El ganadero tiene lo poco que queda de la rama Buendía, y explica que si se quiere este toro, “hay que asumir que tiene la cara pequeña y un trapío pequeño”. Todo esto se ha cumplido. Salieron en el tipo de la ganadería, pero sin el tarpío adecuado, más suaves, más flojos (devolvieron dos), con menos picante, alguno encastado como el segundo (que lo reventaron en el caballo donde le dieron de lo lindo), y tan noblotes (tercero y primero) que dejaban un torero desesperante a cámara lenta.  

En los estos tiempos de tauromaquia moderna, la primera regla que impera en los ruedos es que al primero que destaque (hombre o toro), ¡zas! se le da una tunda de la que no se pueda levantar. El bochornoso espectáculo se materializa tarde tras tarde. Ayer mismo, al novillo que hizo segundo vieron que tenía algo de carácter, que se movía más, que venía mas encastado, que se le veía gallito. Con las mismas le propinaron tantas barrabasadas que es mejor que se las imaginen, a que se las cuente. Está claro que la ley de igualdad de oportunidades no se contempla en el género vacuno cuando traspasa la puerta de chiqueros. Es desesperante.

Una mención nada especial se llevan los novilleros, estos jóvenes muchachos que quieren ser figuras del toreo. Perfilan el toreo (literal), se saben la lección muy bien, de memorieta recitan lances de enjundia, les falta recursos lidiadores que se adquieren con esfuerzo y con actuaciones. Parecen toreros prefabricados, clónicos, repetitivos de este toreo moderno, y lo más preocupante, sin aportar nada propio. Ni genio, ni personalidad, ni distinción. Algo. ¡Con la gana que tenemos de que salgan toros y toreros! Toros auténticos y toreros capaces. Que quede claro.
 
Notas: Los sobreros de Jaral de la Mira resultaron con casta, ofreción emoción y poderío, sobre todo el primero, lidiado en cuarto lugar. La actuación de Miguel Ángel Delgado, que tanto se alaba en los periódicos del día, fua artista sin más, porque los detalles que apuntó quedaron en nada después de su incompetencia para matar.

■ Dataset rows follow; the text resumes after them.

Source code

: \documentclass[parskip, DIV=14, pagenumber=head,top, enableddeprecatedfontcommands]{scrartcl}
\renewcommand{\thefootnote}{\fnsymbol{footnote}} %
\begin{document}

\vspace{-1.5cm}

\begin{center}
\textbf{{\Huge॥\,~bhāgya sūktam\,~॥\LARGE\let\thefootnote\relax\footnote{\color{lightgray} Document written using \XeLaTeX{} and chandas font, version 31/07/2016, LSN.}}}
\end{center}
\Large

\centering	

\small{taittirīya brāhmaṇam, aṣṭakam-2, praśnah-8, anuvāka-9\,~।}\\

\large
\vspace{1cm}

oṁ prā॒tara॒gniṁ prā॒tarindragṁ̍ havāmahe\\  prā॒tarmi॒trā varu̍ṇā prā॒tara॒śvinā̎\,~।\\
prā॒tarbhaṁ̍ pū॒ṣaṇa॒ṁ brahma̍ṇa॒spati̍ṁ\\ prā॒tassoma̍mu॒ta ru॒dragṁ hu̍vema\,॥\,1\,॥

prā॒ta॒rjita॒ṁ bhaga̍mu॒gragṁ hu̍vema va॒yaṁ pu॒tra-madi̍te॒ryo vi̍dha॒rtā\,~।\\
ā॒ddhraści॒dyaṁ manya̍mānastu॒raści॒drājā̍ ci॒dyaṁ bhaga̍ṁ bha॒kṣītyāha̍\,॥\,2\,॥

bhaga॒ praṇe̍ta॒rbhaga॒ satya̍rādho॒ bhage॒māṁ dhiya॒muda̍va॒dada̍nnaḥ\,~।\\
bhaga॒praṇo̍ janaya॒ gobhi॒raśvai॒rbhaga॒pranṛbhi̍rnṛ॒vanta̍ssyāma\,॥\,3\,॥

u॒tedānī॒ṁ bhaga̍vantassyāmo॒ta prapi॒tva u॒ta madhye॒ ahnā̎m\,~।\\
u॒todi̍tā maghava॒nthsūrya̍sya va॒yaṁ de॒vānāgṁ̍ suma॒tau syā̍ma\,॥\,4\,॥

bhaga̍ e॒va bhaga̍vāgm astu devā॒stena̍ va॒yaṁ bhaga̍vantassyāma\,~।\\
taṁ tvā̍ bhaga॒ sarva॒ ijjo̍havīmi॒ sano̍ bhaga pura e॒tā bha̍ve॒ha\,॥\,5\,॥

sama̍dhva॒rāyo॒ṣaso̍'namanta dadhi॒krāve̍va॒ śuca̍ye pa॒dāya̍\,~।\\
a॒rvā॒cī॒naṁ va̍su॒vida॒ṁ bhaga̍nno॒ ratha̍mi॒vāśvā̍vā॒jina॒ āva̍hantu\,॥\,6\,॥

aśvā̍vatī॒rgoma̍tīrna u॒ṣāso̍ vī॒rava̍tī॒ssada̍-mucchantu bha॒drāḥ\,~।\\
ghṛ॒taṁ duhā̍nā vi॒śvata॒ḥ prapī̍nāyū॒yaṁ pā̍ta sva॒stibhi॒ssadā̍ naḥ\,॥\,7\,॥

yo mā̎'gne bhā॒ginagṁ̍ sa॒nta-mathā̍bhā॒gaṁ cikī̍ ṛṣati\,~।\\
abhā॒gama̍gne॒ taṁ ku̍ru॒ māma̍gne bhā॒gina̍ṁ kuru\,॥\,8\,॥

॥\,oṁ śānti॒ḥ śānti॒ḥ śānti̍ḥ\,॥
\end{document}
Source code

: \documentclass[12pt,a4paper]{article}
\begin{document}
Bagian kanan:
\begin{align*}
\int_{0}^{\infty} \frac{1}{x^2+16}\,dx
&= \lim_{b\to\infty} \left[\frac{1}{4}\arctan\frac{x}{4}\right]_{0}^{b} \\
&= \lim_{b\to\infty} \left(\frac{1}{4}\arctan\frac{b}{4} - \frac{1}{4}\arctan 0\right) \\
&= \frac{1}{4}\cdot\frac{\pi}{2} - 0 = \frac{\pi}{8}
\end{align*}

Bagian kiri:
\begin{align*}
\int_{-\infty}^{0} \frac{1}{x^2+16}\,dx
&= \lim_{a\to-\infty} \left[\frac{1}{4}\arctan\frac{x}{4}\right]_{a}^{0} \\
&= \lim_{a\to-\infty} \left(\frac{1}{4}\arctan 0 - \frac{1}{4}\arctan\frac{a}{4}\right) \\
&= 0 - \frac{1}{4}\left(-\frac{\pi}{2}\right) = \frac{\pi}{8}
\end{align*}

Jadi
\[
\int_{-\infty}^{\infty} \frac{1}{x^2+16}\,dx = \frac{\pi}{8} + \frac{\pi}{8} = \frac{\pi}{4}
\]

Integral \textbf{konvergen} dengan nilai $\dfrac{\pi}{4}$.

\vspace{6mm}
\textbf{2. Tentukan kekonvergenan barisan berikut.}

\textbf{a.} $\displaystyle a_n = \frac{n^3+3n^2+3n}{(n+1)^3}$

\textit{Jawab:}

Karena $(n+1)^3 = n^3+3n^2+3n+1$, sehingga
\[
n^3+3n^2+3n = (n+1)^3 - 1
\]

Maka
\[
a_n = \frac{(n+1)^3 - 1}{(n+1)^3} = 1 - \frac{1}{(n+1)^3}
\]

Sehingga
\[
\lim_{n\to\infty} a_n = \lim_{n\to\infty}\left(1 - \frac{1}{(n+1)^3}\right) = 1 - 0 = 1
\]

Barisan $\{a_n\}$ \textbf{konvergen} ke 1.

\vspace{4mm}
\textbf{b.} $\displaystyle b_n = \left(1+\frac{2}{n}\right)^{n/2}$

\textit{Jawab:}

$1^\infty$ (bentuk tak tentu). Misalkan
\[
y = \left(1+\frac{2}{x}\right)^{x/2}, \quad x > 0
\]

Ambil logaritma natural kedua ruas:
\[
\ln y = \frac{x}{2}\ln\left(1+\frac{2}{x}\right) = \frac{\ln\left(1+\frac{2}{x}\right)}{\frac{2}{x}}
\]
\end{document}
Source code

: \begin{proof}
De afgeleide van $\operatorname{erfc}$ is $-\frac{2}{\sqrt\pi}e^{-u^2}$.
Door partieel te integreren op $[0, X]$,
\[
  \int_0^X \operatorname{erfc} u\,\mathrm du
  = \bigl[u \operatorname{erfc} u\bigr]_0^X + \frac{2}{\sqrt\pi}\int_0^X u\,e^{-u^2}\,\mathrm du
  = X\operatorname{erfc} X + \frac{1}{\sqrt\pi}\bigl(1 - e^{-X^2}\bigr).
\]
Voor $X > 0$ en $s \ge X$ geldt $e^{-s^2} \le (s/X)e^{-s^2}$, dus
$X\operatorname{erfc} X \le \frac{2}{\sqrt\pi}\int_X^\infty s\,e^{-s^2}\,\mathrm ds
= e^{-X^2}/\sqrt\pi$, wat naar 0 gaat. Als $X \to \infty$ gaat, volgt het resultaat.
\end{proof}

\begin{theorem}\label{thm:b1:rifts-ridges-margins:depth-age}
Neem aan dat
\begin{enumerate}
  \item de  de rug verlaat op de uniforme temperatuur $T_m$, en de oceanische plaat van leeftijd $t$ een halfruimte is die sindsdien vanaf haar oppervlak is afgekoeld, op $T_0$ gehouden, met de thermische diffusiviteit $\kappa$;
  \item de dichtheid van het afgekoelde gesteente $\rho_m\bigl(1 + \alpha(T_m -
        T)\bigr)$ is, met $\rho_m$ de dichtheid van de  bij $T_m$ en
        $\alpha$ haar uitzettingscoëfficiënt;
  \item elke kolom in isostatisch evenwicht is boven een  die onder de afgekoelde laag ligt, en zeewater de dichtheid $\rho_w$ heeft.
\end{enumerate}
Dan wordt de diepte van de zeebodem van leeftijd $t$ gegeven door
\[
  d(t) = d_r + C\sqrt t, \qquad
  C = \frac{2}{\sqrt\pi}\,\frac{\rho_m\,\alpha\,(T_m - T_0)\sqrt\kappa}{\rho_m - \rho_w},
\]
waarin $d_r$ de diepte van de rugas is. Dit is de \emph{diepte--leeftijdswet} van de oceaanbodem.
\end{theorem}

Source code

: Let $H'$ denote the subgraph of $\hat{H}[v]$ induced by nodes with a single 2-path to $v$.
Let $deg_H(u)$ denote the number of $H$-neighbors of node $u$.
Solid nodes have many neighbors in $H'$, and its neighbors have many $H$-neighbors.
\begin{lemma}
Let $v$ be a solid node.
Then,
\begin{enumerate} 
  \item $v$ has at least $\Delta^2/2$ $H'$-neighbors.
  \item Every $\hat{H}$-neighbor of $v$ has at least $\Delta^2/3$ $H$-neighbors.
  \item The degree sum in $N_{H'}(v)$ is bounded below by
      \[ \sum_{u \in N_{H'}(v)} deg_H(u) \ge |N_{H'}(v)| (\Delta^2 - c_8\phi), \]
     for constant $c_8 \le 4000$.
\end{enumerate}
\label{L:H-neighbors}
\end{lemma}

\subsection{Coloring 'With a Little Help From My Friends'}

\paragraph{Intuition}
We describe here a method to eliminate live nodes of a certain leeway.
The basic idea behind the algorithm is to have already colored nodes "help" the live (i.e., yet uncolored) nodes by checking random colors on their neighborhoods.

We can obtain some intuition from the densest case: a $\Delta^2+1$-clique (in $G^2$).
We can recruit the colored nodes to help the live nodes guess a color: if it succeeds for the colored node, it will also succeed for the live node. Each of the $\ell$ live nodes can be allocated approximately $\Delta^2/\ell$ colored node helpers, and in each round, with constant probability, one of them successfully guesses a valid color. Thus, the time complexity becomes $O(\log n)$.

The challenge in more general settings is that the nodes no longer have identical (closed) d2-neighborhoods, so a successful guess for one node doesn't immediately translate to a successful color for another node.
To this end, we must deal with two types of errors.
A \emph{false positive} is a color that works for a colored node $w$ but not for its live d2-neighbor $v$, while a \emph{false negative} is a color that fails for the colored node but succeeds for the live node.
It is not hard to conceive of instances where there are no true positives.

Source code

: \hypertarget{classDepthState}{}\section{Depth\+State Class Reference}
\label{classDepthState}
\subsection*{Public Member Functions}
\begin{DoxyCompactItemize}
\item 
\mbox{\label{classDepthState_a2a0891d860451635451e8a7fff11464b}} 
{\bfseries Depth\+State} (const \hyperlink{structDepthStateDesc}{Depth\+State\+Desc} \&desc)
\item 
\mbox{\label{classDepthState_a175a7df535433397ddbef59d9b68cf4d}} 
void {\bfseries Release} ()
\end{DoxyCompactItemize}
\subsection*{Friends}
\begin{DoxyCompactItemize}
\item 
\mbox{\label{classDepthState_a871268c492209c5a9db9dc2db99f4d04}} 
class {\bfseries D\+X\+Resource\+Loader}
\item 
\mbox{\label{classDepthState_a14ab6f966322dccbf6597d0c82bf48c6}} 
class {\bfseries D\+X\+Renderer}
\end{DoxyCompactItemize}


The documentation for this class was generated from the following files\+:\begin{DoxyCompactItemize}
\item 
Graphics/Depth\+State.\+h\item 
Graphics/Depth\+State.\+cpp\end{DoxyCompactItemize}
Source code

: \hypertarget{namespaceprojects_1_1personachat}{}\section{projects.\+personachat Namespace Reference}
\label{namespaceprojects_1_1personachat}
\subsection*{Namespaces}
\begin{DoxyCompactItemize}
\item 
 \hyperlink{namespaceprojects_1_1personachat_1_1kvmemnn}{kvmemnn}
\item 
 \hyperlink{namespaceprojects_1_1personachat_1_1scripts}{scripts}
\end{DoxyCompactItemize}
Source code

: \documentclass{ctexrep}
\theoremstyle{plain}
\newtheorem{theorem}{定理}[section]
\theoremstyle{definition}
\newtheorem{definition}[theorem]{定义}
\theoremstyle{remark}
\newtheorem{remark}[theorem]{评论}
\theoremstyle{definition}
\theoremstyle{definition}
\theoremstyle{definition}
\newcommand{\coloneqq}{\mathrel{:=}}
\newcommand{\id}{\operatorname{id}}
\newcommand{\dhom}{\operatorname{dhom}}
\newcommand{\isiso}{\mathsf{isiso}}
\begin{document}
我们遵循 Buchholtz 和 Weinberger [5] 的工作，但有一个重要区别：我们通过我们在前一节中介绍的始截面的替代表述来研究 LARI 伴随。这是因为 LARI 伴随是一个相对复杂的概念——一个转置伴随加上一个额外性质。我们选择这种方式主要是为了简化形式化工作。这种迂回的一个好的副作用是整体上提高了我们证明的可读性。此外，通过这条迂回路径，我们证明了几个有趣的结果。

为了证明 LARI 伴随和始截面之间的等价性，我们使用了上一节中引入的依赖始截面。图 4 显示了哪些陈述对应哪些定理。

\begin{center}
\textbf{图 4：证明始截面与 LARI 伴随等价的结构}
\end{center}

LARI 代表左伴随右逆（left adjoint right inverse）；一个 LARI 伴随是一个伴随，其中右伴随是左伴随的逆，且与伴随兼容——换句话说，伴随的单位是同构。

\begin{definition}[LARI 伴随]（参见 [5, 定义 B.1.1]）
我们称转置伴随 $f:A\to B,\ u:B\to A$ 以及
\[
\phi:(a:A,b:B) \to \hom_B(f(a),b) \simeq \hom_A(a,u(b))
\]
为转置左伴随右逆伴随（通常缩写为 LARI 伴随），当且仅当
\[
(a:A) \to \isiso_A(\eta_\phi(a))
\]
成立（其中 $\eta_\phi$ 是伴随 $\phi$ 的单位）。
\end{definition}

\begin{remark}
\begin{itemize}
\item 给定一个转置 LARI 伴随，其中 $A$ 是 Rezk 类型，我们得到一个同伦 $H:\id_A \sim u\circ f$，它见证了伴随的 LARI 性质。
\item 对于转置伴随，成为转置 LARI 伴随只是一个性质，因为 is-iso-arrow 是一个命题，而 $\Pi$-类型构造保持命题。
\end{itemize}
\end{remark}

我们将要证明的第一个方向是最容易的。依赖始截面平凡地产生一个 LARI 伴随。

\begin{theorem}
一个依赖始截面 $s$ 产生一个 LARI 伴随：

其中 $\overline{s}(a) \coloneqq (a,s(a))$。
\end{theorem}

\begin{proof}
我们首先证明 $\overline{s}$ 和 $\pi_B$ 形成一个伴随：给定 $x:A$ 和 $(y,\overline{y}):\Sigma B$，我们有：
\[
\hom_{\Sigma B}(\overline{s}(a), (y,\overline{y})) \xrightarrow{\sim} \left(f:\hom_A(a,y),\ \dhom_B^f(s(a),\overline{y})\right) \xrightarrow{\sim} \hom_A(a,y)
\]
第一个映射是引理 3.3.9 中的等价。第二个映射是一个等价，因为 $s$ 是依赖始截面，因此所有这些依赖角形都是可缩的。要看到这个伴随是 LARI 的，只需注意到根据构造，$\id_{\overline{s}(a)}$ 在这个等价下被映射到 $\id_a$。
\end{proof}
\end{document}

Ficha del festejo. 18 de mayo de 2009. Las Ventas. Madrid

Duodécimo festejo de la Feria de San Isidro 2009

Novillos de La Quinta, de presencia escasos y flojos en general, encastado 2º, con nobleza los demás. Devueltos 3º y 4º. Corrió turno. Dos sobreros de Jaral de la Mira, justos de presentación, mansos encastados.

Daniel Martín: pinchazo, estocada tendida, rueda de peones, dos descabellos-aviso-  (silencio); estocada desprendida (silencio)

Mario Aguilar: pinchazo, casi entera delantera y contraria (silencio); casi lo mismo (silencio).

Miguel Ángel Delgado: siete pinchazos tras dos avisos, descabelló sin entrar a matar (saludos desde el tercio protestados); otro calvario para matar (palmas)

Presidente: Manuel Muñoz Infante. Casi lleno.
Incidencias: El novillero mexicano Mario Aguilar sufrió una cornada en la lidia del quinto toro. Pronóstico reservado.